▶ [EXERCISE INSTRUCTIONS]: In the records, find each line where "space" occurs, and copy it.

▶ [MATERIAL PROVIDED]:
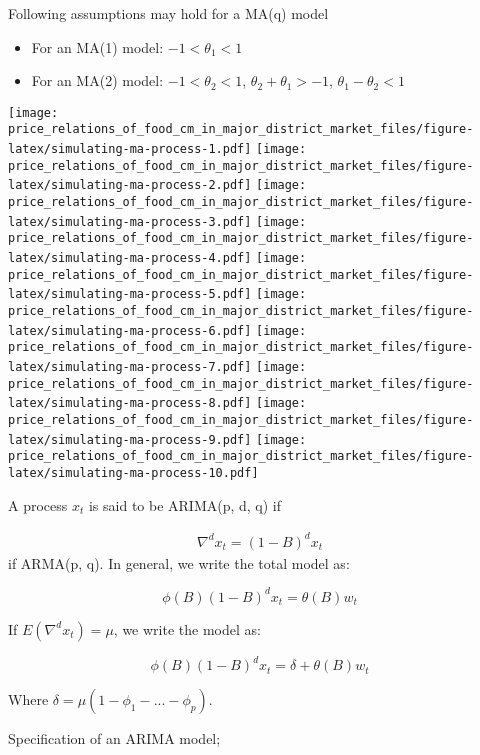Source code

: \documentclass[12pt,]{article}
\providecommand{\tightlist}{%
  \setlength{\itemsep}{0pt}\setlength{\parskip}{0pt}}
\begin{document}
Following assumptions may hold for a MA(q) model

\begin{itemize}
\tightlist
\item
  For an MA(1) model: \(-1 < \theta_1 < 1\)
\item
  For an MA(2) model: \(-1 < \theta_2 < 1\), \(\theta_2 + \theta_1 > -1\), \(\theta_1 - \theta_2 < 1\)
\end{itemize}

\texttt{[image: price\_relations\_of\_food\_cm\_in\_major\_district\_market\_files/figure-latex/simulating-ma-process-1.pdf]} \texttt{[image: price\_relations\_of\_food\_cm\_in\_major\_district\_market\_files/figure-latex/simulating-ma-process-2.pdf]} \texttt{[image: price\_relations\_of\_food\_cm\_in\_major\_district\_market\_files/figure-latex/simulating-ma-process-3.pdf]} \texttt{[image: price\_relations\_of\_food\_cm\_in\_major\_district\_market\_files/figure-latex/simulating-ma-process-4.pdf]} \texttt{[image: price\_relations\_of\_food\_cm\_in\_major\_district\_market\_files/figure-latex/simulating-ma-process-5.pdf]} \texttt{[image: price\_relations\_of\_food\_cm\_in\_major\_district\_market\_files/figure-latex/simulating-ma-process-6.pdf]} \texttt{[image: price\_relations\_of\_food\_cm\_in\_major\_district\_market\_files/figure-latex/simulating-ma-process-7.pdf]} \texttt{[image: price\_relations\_of\_food\_cm\_in\_major\_district\_market\_files/figure-latex/simulating-ma-process-8.pdf]} \texttt{[image: price\_relations\_of\_food\_cm\_in\_major\_district\_market\_files/figure-latex/simulating-ma-process-9.pdf]} \texttt{[image: price\_relations\_of\_food\_cm\_in\_major\_district\_market\_files/figure-latex/simulating-ma-process-10.pdf]}

A process \(x_t\) is said to be ARIMA(p, d, q) if

\[
\label{eqn:arima}
\begin{aligned}
  \nabla^d x_t = ( 1- B)^d x_t
\end{aligned}
\]
if ARMA(p, q). In general, we write the total model as:

\[
\label{eqn:arima-total}
\phi (B)(1-B)^d x_t = \theta (B)w_t
\]

If \(E (\nabla^d x_t) = \mu\), we write the model as:

\[
\label{eqn:arima-full}
\phi(B)(1-B)^d x_t = \delta + \theta (B) w_t
\]

Where \(\delta = \mu (1-\phi_1 - ... - \phi_p )\).

Specification of an ARIMA model;
\end{document}

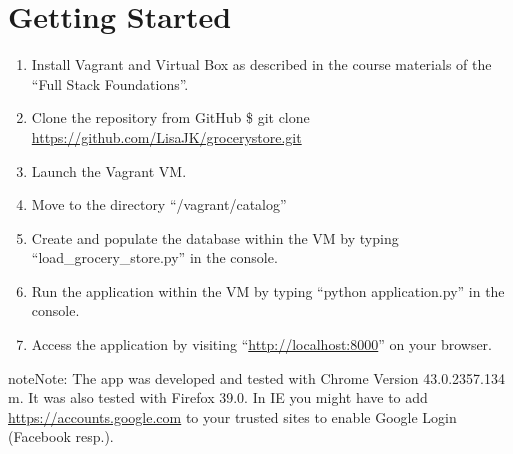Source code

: \documentclass[letterpaper,10pt,english]{sphinxmanual}
\begin{document}
\chapter{Getting Started}
\label{index:getting-started}\begin{enumerate}
\item {} 
Install Vagrant and Virtual Box as described in the course materials of the
``Full Stack Foundations''.

\item {} 
Clone the repository from GitHub
\$ git clone \href{https://github.com/LisaJK/grocerystore.git}{https://github.com/LisaJK/grocerystore.git}

\item {} 
Launch the Vagrant VM.

\item {} 
Move to the directory ``/vagrant/catalog''

\item {} 
Create and populate the database within the VM by typing
``load\_grocery\_store.py'' in the console.

\item {} 
Run the application within the VM by typing ``python application.py'' in the
console.

\item {} 
Access the application by visiting ``\href{http://localhost:8000}{http://localhost:8000}'' on your browser.

\end{enumerate}

\begin{notice}{note}{Note:}
The app was developed and tested with Chrome Version 43.0.2357.134 m.
It was also tested with Firefox 39.0.
In IE you might have to add \href{https://accounts.google.com}{https://accounts.google.com} to your trusted sites
to enable Google Login (Facebook resp.).
\end{notice}
\end{document}
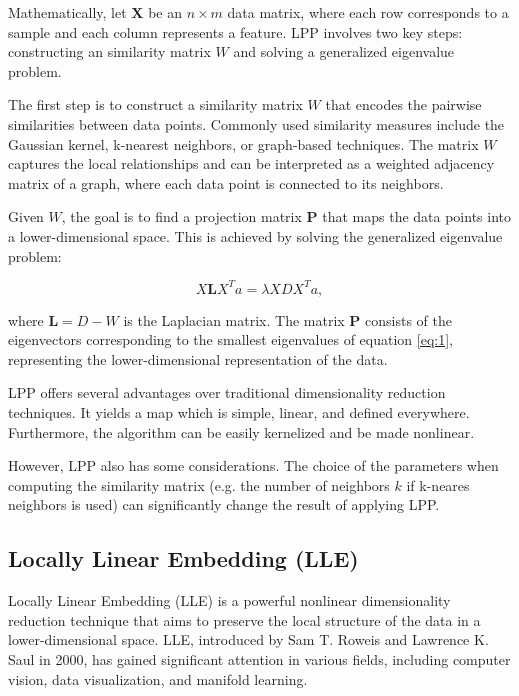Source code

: Mathematically, let $\mathbf{X}$ be an $n \times m$ data matrix, where each row corresponds to a sample and each column represents a feature. LPP involves two key steps: constructing an similarity matrix $W$ and solving a generalized eigenvalue problem.

The first step is to construct a similarity matrix $W$ that encodes the pairwise similarities between data points. Commonly used similarity measures include the Gaussian kernel, k-nearest neighbors, or graph-based techniques. The matrix $W$ captures the local relationships and can be interpreted as a weighted adjacency matrix of a graph, where each data point is connected to its neighbors.

Given $W$, the goal is to find a projection matrix $\mathbf{P}$ that maps the data points into a lower-dimensional space. This is achieved by solving the generalized eigenvalue problem:

\begin{equation} \label{eq:1}
  X \mathbf{L} X^T a = \lambda XDX^Ta,
\end{equation}

where $\mathbf{L} = D-W$ is the Laplacian matrix. The matrix $\mathbf{P}$ consists of the eigenvectors corresponding to the smallest eigenvalues of equation \ref{eq:1}, representing the lower-dimensional representation of the data.

LPP offers several advantages over traditional dimensionality reduction techniques. It yields a map which is simple, linear, and defined everywhere. Furthermore, the algorithm can be easily kernelized and be made nonlinear.

However, LPP also has some considerations. The choice of the parameters when computing the similarity matrix (e.g. the number of neighbors $k$ if k-neares neighbors is used) can significantly change the result of applying LPP.

\subsection{Locally Linear Embedding (LLE)}

Locally Linear Embedding (LLE) \cite{lle} is a powerful nonlinear dimensionality reduction technique that aims to preserve the local structure of the data in a lower-dimensional space. LLE, introduced by Sam T. Roweis and Lawrence K. Saul in 2000, has gained significant attention in various fields, including computer vision, data visualization, and manifold learning.

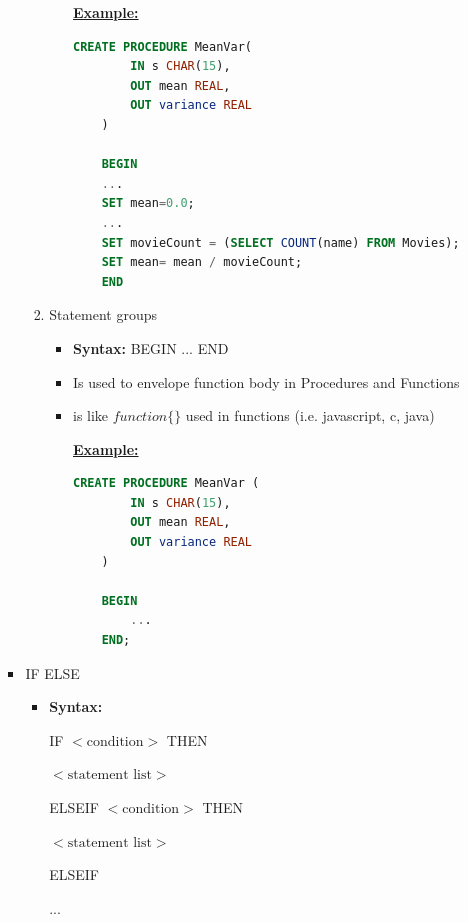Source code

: \documentclass[12pt]{article}
\begin{document}
\begin{enumerate}[1.]
\begin{enumerate}[a)]
\begin{itemize}
\begin{enumerate}[1.]
\begin{itemize}
                    \underline{\textbf{Example:}}

    \begin{lstlisting}[language=SQL]
    CREATE PROCEDURE MeanVar(
        IN s CHAR(15),
        OUT mean REAL,
        OUT variance REAL
    )

    BEGIN
    ...
    SET mean=0.0;
    ...
    SET movieCount = (SELECT COUNT(name) FROM Movies);
    SET mean= mean / movieCount;
    END
    \end{lstlisting}
                \end{itemize}
                \item Statement groups
                \begin{itemize}
                    \item \textbf{Syntax:} BEGIN ... END
                    \item Is used to envelope function body in Procedures and Functions
                    \item is like $function \{\}$ used in functions (i.e. javascript, c, java)

                    \bigskip

                    \underline{\textbf{Example:}}

                    \bigskip

    \begin{lstlisting}[language=SQL]
    CREATE PROCEDURE MeanVar (
        IN s CHAR(15),
        OUT mean REAL,
        OUT variance REAL
    )

    BEGIN
        ...
    END;
    \end{lstlisting}
                \end{itemize}
            \end{enumerate}
            \item IF ELSE
            \begin{itemize}
                \item \textbf{Syntax:}

                \bigskip

                IF $<\text{condition}>$ THEN

                $<\text{statement list}>$

                ELSEIF $<\text{condition}>$ THEN

                $<\text{statement list}>$

                ELSEIF

                ...


\end{itemize}
\end{itemize}
\end{enumerate}
\end{enumerate}
\end{document}
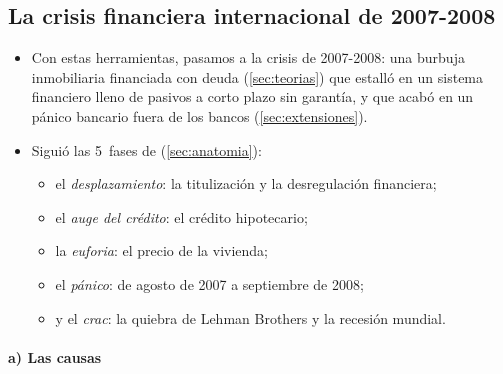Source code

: \documentclass[11pt]{article}
\begin{document}
\subsection{La crisis financiera internacional de 2007-2008}\label{sec:crisis-2007}

\begin{itemize}
\item Con estas herramientas, pasamos a la crisis de 2007-2008: una burbuja inmobiliaria financiada con deuda (\ref{sec:teorias}) que estalló en un sistema financiero lleno de pasivos a corto plazo sin garantía, y que acabó en un pánico bancario fuera de los bancos (\ref{sec:extensiones}).
\item Siguió las 5~fases de  (\ref{sec:anatomia}):
  \begin{itemize}
  \item el \emph{desplazamiento}: la titulización y la desregulación financiera;
  \item el \emph{auge del crédito}: el crédito hipotecario;
  \item la \emph{euforia}: el precio de la vivienda;
  \item el \emph{pánico}: de agosto de 2007 a septiembre de 2008;
  \item y el \emph{crac}: la quiebra de Lehman Brothers y la recesión mundial.
  \end{itemize}
\end{itemize}

\paragraph{a) Las causas}
\end{document}
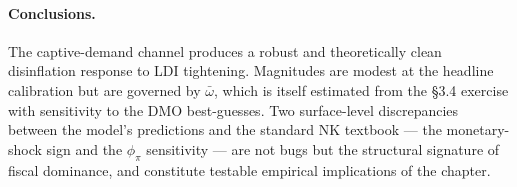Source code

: \documentclass[11pt,a4paper]{article}
\begin{document}
\paragraph{Conclusions.} The captive-demand channel produces a robust and theoretically clean disinflation response to LDI tightening. Magnitudes are modest at the headline calibration but are governed by $\bar\omega$, which is itself estimated from the §3.4 exercise with sensitivity to the DMO best-guesses. Two surface-level discrepancies between the model's predictions and the standard NK textbook --- the monetary-shock sign and the $\phi_\pi$ sensitivity --- are not bugs but the structural signature of fiscal dominance, and constitute testable empirical implications of the chapter.
\end{document}
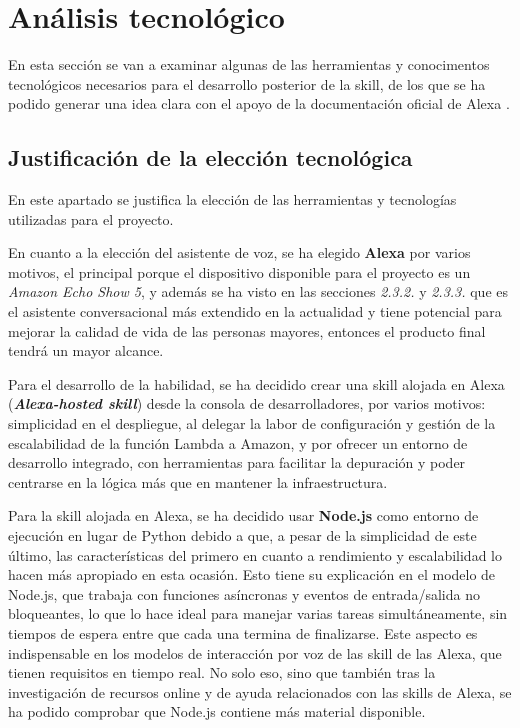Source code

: \section{Análisis tecnológico}

En esta sección se van a examinar algunas de las herramientas y conocimentos tecnológicos necesarios para el desarrollo posterior de la skill, de los que se ha podido generar una idea clara con el apoyo de la documentación oficial de Alexa \parencite{alexaDocs}.

\subsection{Justificación de la elección tecnológica}

En este apartado se justifica la elección de las herramientas y tecnologías utilizadas para el proyecto.

En cuanto a la elección del asistente de voz, se ha elegido \textbf{Alexa} por varios motivos, el principal porque el dispositivo disponible para el proyecto es un \textit{Amazon Echo Show 5}, y además se ha visto en las secciones \textit{2.3.2.} y \textit{2.3.3.} que es el asistente conversacional más extendido en la actualidad y tiene potencial para mejorar la calidad de vida de las personas mayores, entonces el producto final tendrá un mayor alcance.

Para el desarrollo de la habilidad, se ha decidido crear una skill alojada en Alexa (\textit{\textbf{Alexa-hosted skill}}) desde la consola de desarrolladores, por varios motivos: simplicidad en el despliegue, al delegar la labor de configuración y gestión de la escalabilidad de la función Lambda a Amazon, y por ofrecer un entorno de desarrollo integrado, con herramientas para facilitar la depuración y poder centrarse en la lógica más que en mantener la infraestructura. 

Para la skill alojada en Alexa, se ha decidido usar \textbf{Node.js} como entorno de ejecución en lugar de Python debido a que, a pesar de la simplicidad de este último, las características del primero en cuanto a rendimiento y escalabilidad lo hacen más apropiado en esta ocasión. Esto tiene su explicación en el modelo de Node.js, que trabaja con funciones asíncronas y eventos de entrada/salida no bloqueantes, lo que lo hace ideal para manejar varias tareas simultáneamente, sin tiempos de espera entre que cada una termina de finalizarse. Este aspecto es indispensable en los modelos de interacción por voz de las skill de las Alexa, que tienen requisitos en tiempo real. No solo eso, sino que también tras la investigación de recursos online y de ayuda relacionados con las skills de Alexa, se ha podido comprobar que Node.js contiene más material disponible.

▶ [RESULT FOR THIS TASK]:
Given $W$, the goal is to find a projection matrix $\mathbf{P}$ that maps the data points into a lower-dimensional space. This is achieved by solving the generalized eigenvalue problem:
Locally Linear Embedding (LLE) \cite{lle} is a powerful nonlinear dimensionality reduction technique that aims to preserve the local structure of the data in a lower-dimensional space. LLE, introduced by Sam T. Roweis and Lawrence K. Saul in 2000, has gained significant attention in various fields, including computer vision, data visualization, and manifold learning.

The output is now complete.